• _ASSIGNMENT_
Where the data below begins, start retyping exactly, and end on the line with "docs](https://github.com/babashka/fs). When you&rsquo;re", which is included; no picture goes in.

• _INPUT FOR THIS TASK_
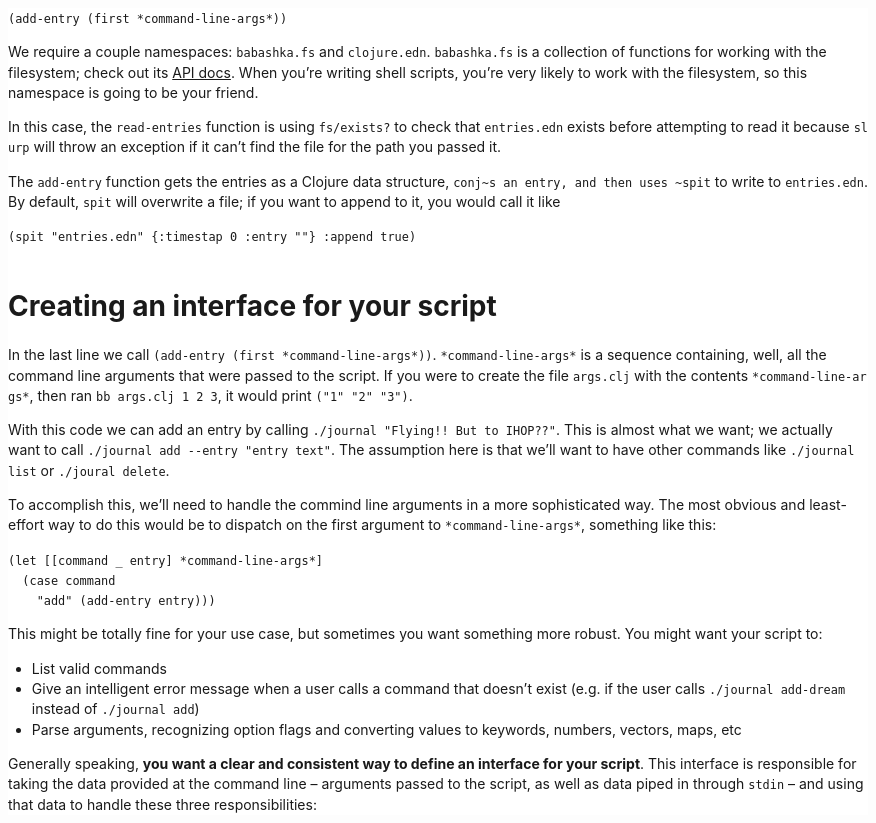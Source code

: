    (add-entry (first *command-line-args*))

We require a couple namespaces: `babashka.fs` and `clojure.edn`. `babashka.fs` is
a collection of functions for working with the filesystem; check out its [API
docs](https://github.com/babashka/fs). When you&rsquo;re writing shell scripts, you&rsquo;re very likely to work with the
filesystem, so this namespace is going to be your friend.

In this case, the `read-entries` function is using `fs/exists?` to check that
`entries.edn` exists before attempting to read it because `slurp` will throw an
exception if it can&rsquo;t find the file for the path you passed it.

The `add-entry` function gets the entries as a Clojure data structure, `conj~s
an entry, and then uses ~spit` to write to `entries.edn`. By default, `spit`
will overwrite a file; if you want to append to it, you would call it like

    (spit "entries.edn" {:timestap 0 :entry ""} :append true)


<a id="org75bb851"></a>

# Creating an interface for your script

In the last line we call `(add-entry (first *command-line-args*))`.
`*command-line-args*` is a sequence containing, well, all the command line
arguments that were passed to the script. If you were to create the file
`args.clj` with the contents `*command-line-args*`, then ran `bb args.clj 1 2
3`, it would print `("1" "2" "3")`.

With this code we can add an entry by calling `./journal "Flying!! But to IHOP??"`.
This is almost what we want; we actually want to call `./journal add --entry "entry text"`.
The assumption here is that we&rsquo;ll want to have other commands like `./journal
list` or `./joural delete`.

To accomplish this, we&rsquo;ll need to handle the commind line arguments in a more
sophisticated way. The most obvious and least-effort way to do this would be to
dispatch on the first argument to `*command-line-args*`, something like this:

    (let [[command _ entry] *command-line-args*]
      (case command
        "add" (add-entry entry)))

This might be totally fine for your use case, but sometimes you want something
more robust. You might want your script to:

-   List valid commands
-   Give an intelligent error message when a user calls a command that doesn&rsquo;t
    exist (e.g. if the user calls `./journal add-dream` instead of `./journal
      add`)
-   Parse arguments, recognizing option flags and converting values to keywords,
    numbers, vectors, maps, etc

Generally speaking, **you want a clear and consistent way to define an interface
for your script**. This interface is responsible for taking the data provided at
the command line &#x2013; arguments passed to the script, as well as data piped in
through `stdin` &#x2013; and using that data to handle these three responsibilities:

• _ANSWER TO THIS TASK_
Source code

:    (add-entry (first *command-line-args*))

We require a couple namespaces: `babashka.fs` and `clojure.edn`. `babashka.fs` is
a collection of functions for working with the filesystem; check out its [API
docs](https://github.com/babashka/fs). When you&rsquo;re writing shell scripts, you&rsquo;re very likely to work with the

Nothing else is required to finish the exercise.